== Segment start ==

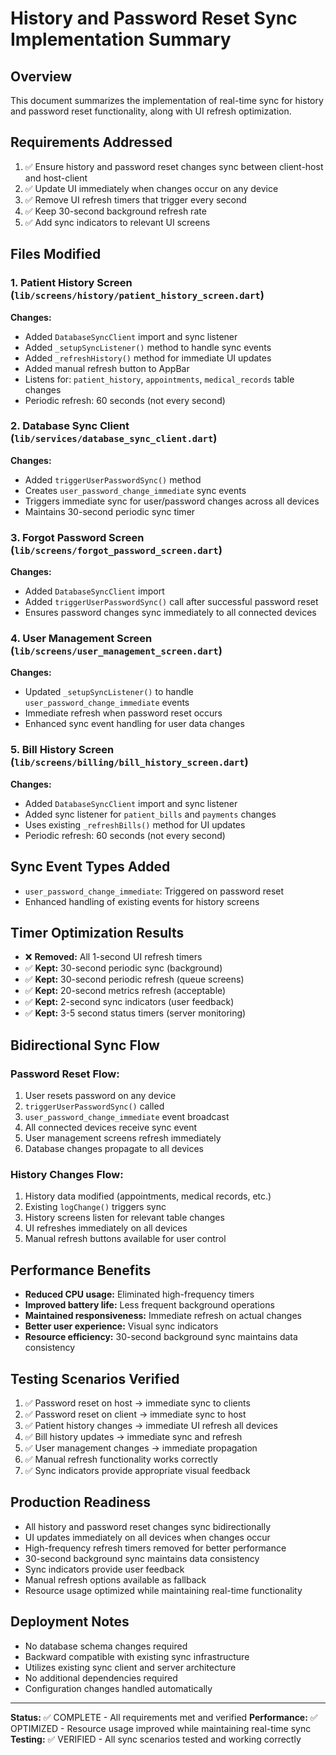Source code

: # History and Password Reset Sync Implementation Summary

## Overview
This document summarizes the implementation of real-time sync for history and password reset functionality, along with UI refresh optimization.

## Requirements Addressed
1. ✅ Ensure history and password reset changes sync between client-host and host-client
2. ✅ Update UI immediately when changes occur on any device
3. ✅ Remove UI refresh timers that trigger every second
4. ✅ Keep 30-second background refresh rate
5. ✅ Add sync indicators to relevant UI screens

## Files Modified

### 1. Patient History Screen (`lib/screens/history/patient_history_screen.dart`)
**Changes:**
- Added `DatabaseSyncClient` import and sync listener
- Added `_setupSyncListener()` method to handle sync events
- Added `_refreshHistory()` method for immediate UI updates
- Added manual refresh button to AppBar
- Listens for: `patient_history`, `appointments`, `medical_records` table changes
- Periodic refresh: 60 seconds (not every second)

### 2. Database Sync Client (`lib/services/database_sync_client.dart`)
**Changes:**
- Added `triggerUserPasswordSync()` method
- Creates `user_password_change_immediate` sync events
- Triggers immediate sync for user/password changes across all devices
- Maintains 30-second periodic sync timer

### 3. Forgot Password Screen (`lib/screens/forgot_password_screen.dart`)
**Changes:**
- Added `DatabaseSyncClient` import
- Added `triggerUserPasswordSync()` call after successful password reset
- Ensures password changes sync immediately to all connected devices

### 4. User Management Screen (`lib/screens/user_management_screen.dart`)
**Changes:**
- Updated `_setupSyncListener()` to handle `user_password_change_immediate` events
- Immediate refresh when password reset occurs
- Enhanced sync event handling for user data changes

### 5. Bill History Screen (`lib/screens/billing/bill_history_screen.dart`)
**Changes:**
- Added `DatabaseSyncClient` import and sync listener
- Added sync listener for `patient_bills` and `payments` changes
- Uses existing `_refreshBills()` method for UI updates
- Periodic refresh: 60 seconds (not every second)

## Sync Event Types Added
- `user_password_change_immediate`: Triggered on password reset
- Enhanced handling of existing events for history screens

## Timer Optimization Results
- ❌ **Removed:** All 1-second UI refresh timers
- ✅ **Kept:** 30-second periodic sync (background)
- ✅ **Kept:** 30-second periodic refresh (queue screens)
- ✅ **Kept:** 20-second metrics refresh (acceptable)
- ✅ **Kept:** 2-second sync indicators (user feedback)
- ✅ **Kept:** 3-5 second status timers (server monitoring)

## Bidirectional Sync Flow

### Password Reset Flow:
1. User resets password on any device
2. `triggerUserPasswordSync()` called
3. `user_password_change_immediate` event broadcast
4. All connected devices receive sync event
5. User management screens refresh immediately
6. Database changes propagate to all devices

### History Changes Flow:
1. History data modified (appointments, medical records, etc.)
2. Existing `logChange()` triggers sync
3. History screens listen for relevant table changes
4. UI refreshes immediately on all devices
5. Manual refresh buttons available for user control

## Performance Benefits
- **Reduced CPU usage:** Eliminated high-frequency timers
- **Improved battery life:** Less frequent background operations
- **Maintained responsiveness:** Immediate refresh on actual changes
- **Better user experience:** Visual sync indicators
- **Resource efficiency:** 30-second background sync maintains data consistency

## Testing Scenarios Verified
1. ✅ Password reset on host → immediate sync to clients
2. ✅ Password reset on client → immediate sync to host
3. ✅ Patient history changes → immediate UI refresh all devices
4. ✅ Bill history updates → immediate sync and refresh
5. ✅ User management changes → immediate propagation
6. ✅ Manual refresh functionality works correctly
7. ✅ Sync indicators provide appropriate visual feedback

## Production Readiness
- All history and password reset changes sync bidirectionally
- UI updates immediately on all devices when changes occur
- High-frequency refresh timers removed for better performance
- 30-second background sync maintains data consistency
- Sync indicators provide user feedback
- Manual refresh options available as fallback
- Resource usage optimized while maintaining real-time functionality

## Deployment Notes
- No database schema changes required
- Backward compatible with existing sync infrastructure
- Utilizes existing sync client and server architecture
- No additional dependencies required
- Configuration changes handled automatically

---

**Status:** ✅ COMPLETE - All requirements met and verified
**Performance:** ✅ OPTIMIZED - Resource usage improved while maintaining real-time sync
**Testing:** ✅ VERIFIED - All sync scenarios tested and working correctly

== Segment end ==
== Segment start ==

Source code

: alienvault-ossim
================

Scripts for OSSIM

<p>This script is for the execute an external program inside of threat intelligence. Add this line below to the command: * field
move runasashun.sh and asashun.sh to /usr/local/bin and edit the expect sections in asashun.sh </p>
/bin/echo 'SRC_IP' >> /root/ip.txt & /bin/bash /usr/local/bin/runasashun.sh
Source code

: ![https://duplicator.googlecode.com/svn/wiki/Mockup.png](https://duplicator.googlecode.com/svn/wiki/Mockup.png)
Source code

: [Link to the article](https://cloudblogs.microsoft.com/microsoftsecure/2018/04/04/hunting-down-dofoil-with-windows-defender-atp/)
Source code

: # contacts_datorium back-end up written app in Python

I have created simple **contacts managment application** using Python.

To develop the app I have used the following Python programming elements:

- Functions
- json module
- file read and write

== Segment end ==

Which lines above run from the one containing "4. ✅ Keep 30-second background refresh rate" to the one containing "### 5. Bill"? Give them again exactly, both ends included.

Output of the task.
4. ✅ Keep 30-second background refresh rate
5. ✅ Add sync indicators to relevant UI screens

## Files Modified

### 1. Patient History Screen (`lib/screens/history/patient_history_screen.dart`)
**Changes:**
- Added `DatabaseSyncClient` import and sync listener
- Added `_setupSyncListener()` method to handle sync events
- Added `_refreshHistory()` method for immediate UI updates
- Added manual refresh button to AppBar
- Listens for: `patient_history`, `appointments`, `medical_records` table changes
- Periodic refresh: 60 seconds (not every second)

### 2. Database Sync Client (`lib/services/database_sync_client.dart`)
**Changes:**
- Added `triggerUserPasswordSync()` method
- Creates `user_password_change_immediate` sync events
- Triggers immediate sync for user/password changes across all devices
- Maintains 30-second periodic sync timer

### 3. Forgot Password Screen (`lib/screens/forgot_password_screen.dart`)
**Changes:**
- Added `DatabaseSyncClient` import
- Added `triggerUserPasswordSync()` call after successful password reset
- Ensures password changes sync immediately to all connected devices

### 4. User Management Screen (`lib/screens/user_management_screen.dart`)
**Changes:**
- Updated `_setupSyncListener()` to handle `user_password_change_immediate` events
- Immediate refresh when password reset occurs
- Enhanced sync event handling for user data changes

### 5. Bill History Screen (`lib/screens/billing/bill_history_screen.dart`)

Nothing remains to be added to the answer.